After picking the kind, you set two more attributes on every beneficiary:
Role: Primary or Contingent. See the next section.
Revocability: Revocable or Irrevocable. Irrevocable designations cannot be changed without the beneficiary's consent, so pick this only when the client has a legal reason for it.
When a beneficiary is also a client you advise, use the Linked client field to connect the two records. Opening the beneficiary's detail later takes you straight to that client's file.
Primary vs. Contingent
Every beneficiary has a role. Primary beneficiaries inherit first.

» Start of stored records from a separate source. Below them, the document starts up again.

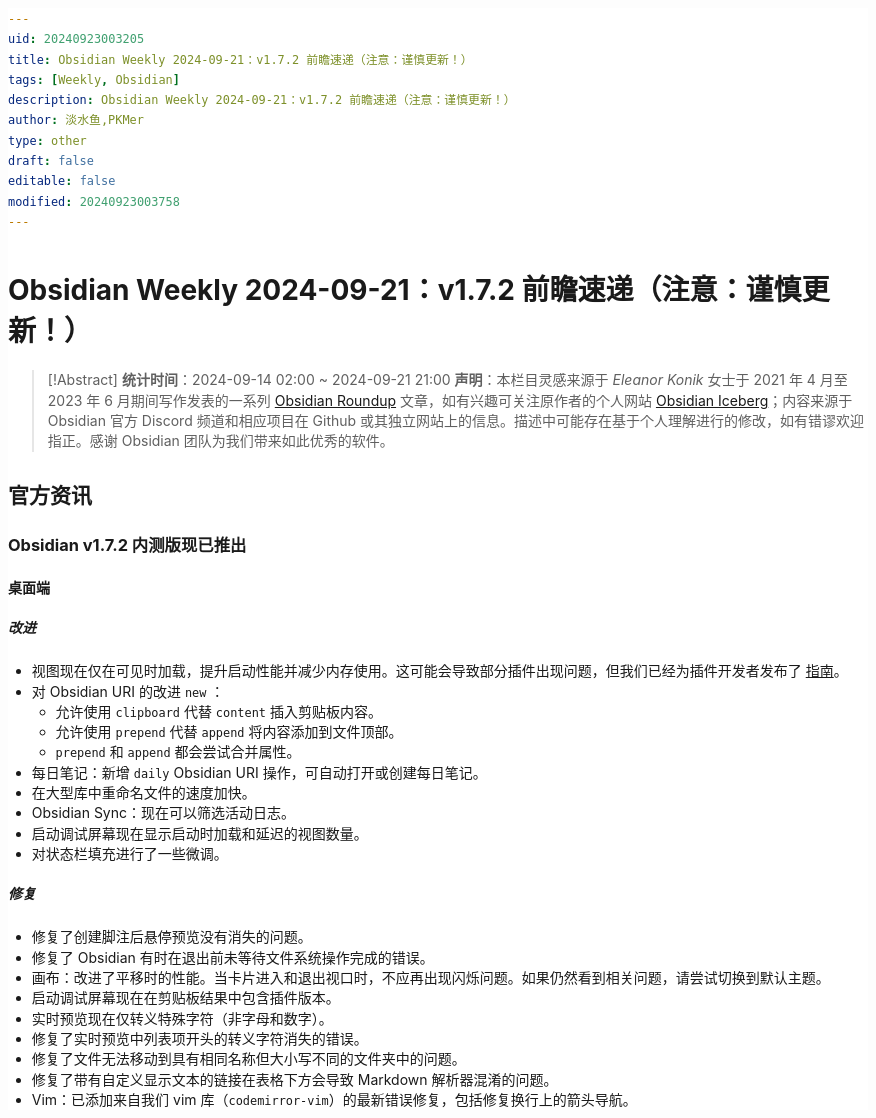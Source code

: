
 ```yaml
---
uid: 20240923003205
title: Obsidian Weekly 2024-09-21：v1.7.2 前瞻速递（注意：谨慎更新！）
tags: [Weekly, Obsidian]
description: Obsidian Weekly 2024-09-21：v1.7.2 前瞻速递（注意：谨慎更新！）
author: 淡水鱼,PKMer
type: other
draft: false
editable: false
modified: 20240923003758
---
```


# Obsidian Weekly 2024-09-21：v1.7.2 前瞻速递（注意：谨慎更新！）

> [!Abstract]
> **统计时间**：2024-09-14 02:00 ~ 2024-09-21 21:00
> **声明**：本栏目灵感来源于 _Eleanor Konik_ 女士于 2021 年 4 月至 2023 年 6 月期间写作发表的一系列 [Obsidian Roundup](https://www.eleanorkonik.com/tag/roundup/) 文章，如有兴趣可关注原作者的个人网站 [Obsidian Iceberg](https://www.eleanorkonik.com/)；内容来源于 Obsidian 官方 Discord 频道和相应项目在 Github 或其独立网站上的信息。描述中可能存在基于个人理解进行的修改，如有错谬欢迎指正。感谢 Obsidian 团队为我们带来如此优秀的软件。

## 官方资讯

### Obsidian v1.7.2 内测版现已推出

#### 桌面端

##### 改进

- 视图现在仅在可见时加载，提升启动性能并减少内存使用。这可能会导致部分插件出现问题，但我们已经为插件开发者发布了 [指南](https://docs.obsidian.md/Plugins/Guides/Understanding+deferred+views)。
- 对 Obsidian URI 的改进 `new` ：
    - 允许使用 `clipboard` 代替 `content` 插入剪贴板内容。
    - 允许使用 `prepend` 代替 `append` 将内容添加到文件顶部。
    - `prepend` 和 `append` 都会尝试合并属性。
- 每日笔记：新增 `daily` Obsidian URI 操作，可自动打开或创建每日笔记。
- 在大型库中重命名文件的速度加快。
- Obsidian Sync：现在可以筛选活动日志。
- 启动调试屏幕现在显示启动时加载和延迟的视图数量。
- 对状态栏填充进行了一些微调。

##### 修复

- 修复了创建脚注后悬停预览没有消失的问题。
- 修复了 Obsidian 有时在退出前未等待文件系统操作完成的错误。
- 画布：改进了平移时的性能。当卡片进入和退出视口时，不应再出现闪烁问题。如果仍然看到相关问题，请尝试切换到默认主题。
- 启动调试屏幕现在在剪贴板结果中包含插件版本。
- 实时预览现在仅转义特殊字符（非字母和数字）。
- 修复了实时预览中列表项开头的转义字符消失的错误。
- 修复了文件无法移动到具有相同名称但大小写不同的文件夹中的问题。
- 修复了带有自定义显示文本的链接在表格下方会导致 Markdown 解析器混淆的问题。
- Vim：已添加来自我们 vim 库（`codemirror-vim`）的最新错误修复，包括修复换行上的箭头导航。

Contingent beneficiaries inherit only if no primary beneficiary is alive or available to receive their share.
DNA tracks the two roles as separate pools:
Primary allocations must sum to exactly 100%.
Contingent allocations, if you use them, must also sum to exactly 100%.
Neither pool affects the other.
Allocations by percentage
Each beneficiary's share is recorded as a percentage. The sum of all primary shares must add up to 100%, and the sum of all contingent shares must also add up to 100%. If either total is off, DNA shows you the difference so you can correct it before saving:
Total exceeds 100% by X%: you have allocated too much. Reduce one or more shares.
Total is X% short of 100%: you have allocated too little. Increase one or more shares, or add another beneficiary.
Allocations always display as percentages (for example, 33.33%, 50%, 100%). Fractional shares are supported, so you can split three ways between beneficiaries without rounding errors.
Editing allocations in bulk
Use Edit Allocation in the top right to switch the table into an allocation editor. Every beneficiary's share becomes editable inline, with a running total so you can see when the 100% constraint is met. Click Save to commit, or Discard to back out without changing anything.
Deleting beneficiaries
Use the row-level menu on any row to delete a beneficiary. One rule to keep in mind: you cannot delete the last primary beneficiary if any contingent beneficiaries exist on the client. Remove the contingent beneficiaries first, or add another primary beneficiary, and then retry.
Group clients
For group clients (couples, partnerships, households), beneficiaries are attached to the group as a whole, not to an individual member. Every member shares the same list. If your setup needs member-specific beneficiaries, record the distinction in the notes field on each entry.
Where beneficiary data flows
DNA uses beneficiary entries in two places outside of this page:
Asset-level allocations: on an asset's detail page, you can split the asset's inheritance between specific beneficiaries. The allocations on that page are separate from the client-level allocations you set here.
Needs analysis: the report builder reads primary and contingent designations when it looks at estate planning and how a client's wishes will play out.